Do you know someone who needs hours alone every day? Who loves quiet conversations about feelings or ideas, and can give a dynamite presentation to a big audience, but seems awkward in groups and maladroit at small talk? Who has to be dragged to parties and then needs the rest of the day to recuperate? Who growls or scowls or grunts or winces when accosted with pleasantries by people who are just trying to be nice?

If so, do you tell this person he is "too serious," or ask if he is okay? Regard him as aloof, arrogant, rude? Redouble your efforts to draw him out?

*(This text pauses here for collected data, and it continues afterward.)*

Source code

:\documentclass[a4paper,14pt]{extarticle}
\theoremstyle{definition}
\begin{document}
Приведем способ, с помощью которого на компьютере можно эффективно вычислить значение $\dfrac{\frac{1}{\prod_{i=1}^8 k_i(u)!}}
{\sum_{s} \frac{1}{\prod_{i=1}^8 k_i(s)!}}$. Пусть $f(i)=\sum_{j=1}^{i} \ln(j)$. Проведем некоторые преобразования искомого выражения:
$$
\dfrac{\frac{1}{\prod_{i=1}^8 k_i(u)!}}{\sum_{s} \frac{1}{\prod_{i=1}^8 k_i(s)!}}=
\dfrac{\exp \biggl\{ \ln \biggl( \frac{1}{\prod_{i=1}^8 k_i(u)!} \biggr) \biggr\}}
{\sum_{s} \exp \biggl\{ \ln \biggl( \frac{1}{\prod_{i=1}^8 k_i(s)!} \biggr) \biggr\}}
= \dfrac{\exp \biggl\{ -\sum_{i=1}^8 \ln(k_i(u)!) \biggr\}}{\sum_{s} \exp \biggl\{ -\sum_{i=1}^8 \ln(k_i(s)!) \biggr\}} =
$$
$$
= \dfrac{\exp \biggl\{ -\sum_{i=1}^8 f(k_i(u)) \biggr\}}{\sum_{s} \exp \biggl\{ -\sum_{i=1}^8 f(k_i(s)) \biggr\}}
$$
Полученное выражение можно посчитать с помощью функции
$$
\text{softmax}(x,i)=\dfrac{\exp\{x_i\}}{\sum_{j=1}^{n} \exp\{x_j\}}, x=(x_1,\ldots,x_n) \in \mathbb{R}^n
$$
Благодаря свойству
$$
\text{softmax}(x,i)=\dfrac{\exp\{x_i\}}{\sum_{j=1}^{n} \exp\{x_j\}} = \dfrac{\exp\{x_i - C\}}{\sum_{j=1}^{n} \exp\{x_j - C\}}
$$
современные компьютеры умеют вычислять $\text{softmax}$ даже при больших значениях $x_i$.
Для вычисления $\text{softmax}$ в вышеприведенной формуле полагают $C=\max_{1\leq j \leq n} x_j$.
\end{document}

If you answered yes to these questions, chances are that you have an introvert on your hands—and that you aren’t caring for him properly. Science has learned a good deal in recent years about the habits and requirements of introverts. It has even learned, by means of brain scans, that introverts process information differently from other people (I am not making this up). If you are behind the curve on this important matter, be reassured that you are not alone. Introverts may be common, but they are also among the most misunderstood and aggrieved groups in America, possibly the world.

I know. My name is Jonathan, and I am an introvert.

Oh, for years I denied it. After all, I have good social skills. I am not morose or misanthropic. Usually. I am far from shy. I love long conversations that explore intimate thoughts or passionate interests. But at last I have self-identified and come out to my friends and colleagues. In doing so, I have found myself liberated from any number of damaging misconceptions and stereotypes. Now I am here to tell you what you need to know in order to respond sensitively and supportively to your own introverted family members, friends, and colleagues. Remember, someone you know, respect, and interact with every day is an introvert, and you are probably driving this person nuts. It pays to learn the warning signs.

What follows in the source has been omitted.